■ About this exercise
Wherever a line of the listing holds the string "FreeDomain", copy that line.

═══ Source data

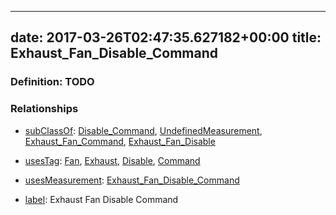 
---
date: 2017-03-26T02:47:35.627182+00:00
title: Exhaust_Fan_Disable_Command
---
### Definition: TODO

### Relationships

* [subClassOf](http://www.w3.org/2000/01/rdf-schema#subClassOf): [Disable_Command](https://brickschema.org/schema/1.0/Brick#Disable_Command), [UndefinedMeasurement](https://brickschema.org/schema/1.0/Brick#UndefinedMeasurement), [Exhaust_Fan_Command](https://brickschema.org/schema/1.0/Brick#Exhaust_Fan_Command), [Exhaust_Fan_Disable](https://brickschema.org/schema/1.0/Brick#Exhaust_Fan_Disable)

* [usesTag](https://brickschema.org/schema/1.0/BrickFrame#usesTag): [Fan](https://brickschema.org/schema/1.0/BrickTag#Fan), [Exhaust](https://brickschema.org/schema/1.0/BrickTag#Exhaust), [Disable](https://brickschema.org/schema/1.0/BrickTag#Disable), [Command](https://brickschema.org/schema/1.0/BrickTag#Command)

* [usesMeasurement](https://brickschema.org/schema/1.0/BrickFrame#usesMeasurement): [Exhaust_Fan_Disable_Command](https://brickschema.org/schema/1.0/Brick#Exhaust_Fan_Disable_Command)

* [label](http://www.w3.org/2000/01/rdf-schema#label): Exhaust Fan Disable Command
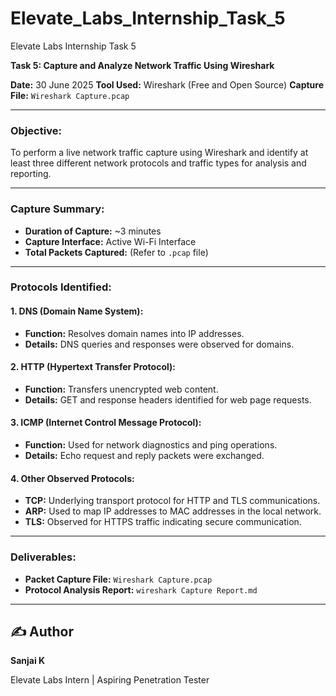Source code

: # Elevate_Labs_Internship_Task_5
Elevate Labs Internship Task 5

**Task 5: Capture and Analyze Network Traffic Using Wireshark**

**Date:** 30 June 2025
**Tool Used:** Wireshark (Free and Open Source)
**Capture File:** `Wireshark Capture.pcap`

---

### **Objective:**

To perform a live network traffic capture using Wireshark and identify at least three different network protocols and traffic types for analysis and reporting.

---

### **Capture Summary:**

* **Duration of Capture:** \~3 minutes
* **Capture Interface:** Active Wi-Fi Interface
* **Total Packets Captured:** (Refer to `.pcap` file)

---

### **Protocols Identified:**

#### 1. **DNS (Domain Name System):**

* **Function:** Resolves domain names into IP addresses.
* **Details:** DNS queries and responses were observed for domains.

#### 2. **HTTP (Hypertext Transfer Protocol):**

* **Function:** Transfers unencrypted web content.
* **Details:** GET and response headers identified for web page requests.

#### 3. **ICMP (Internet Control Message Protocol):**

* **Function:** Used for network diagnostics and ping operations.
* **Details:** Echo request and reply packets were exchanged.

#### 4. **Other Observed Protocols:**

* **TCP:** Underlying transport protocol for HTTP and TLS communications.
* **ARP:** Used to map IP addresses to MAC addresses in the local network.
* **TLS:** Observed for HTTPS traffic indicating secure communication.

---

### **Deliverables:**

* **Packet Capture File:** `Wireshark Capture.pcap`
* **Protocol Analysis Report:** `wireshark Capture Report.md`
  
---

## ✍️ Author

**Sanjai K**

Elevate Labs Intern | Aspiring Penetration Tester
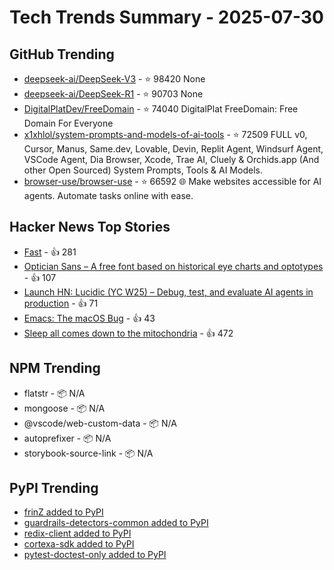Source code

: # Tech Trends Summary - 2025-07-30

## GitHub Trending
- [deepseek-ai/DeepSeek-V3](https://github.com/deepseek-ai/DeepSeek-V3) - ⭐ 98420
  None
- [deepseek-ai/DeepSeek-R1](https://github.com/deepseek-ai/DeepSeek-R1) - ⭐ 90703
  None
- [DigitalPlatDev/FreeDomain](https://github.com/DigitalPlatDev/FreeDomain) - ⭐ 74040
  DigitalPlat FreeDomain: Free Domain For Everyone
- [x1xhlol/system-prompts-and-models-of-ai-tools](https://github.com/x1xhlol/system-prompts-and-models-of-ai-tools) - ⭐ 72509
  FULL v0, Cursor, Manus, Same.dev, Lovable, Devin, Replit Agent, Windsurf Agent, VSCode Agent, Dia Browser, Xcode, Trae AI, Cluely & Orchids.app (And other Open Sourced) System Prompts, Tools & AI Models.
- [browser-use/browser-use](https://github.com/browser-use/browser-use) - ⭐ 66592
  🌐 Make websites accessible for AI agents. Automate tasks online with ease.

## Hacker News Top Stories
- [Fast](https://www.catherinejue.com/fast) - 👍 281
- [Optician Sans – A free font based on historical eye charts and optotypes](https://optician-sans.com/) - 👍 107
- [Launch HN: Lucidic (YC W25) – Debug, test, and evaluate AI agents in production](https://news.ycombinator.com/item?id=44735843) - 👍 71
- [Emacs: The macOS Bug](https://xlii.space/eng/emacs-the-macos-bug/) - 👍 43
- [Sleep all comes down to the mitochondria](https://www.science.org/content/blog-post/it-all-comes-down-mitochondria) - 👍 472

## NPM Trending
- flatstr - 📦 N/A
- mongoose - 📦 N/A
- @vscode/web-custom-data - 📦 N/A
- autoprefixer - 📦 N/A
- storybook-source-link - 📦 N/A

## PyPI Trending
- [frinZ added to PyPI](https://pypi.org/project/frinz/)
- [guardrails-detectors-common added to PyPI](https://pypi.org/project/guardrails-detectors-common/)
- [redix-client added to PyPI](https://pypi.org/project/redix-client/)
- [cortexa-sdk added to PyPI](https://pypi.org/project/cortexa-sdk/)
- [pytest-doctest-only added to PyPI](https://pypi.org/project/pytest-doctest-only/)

══════

■ Answer area
- [DigitalPlatDev/FreeDomain](https://github.com/DigitalPlatDev/FreeDomain) - ⭐ 74040
  DigitalPlat FreeDomain: Free Domain For Everyone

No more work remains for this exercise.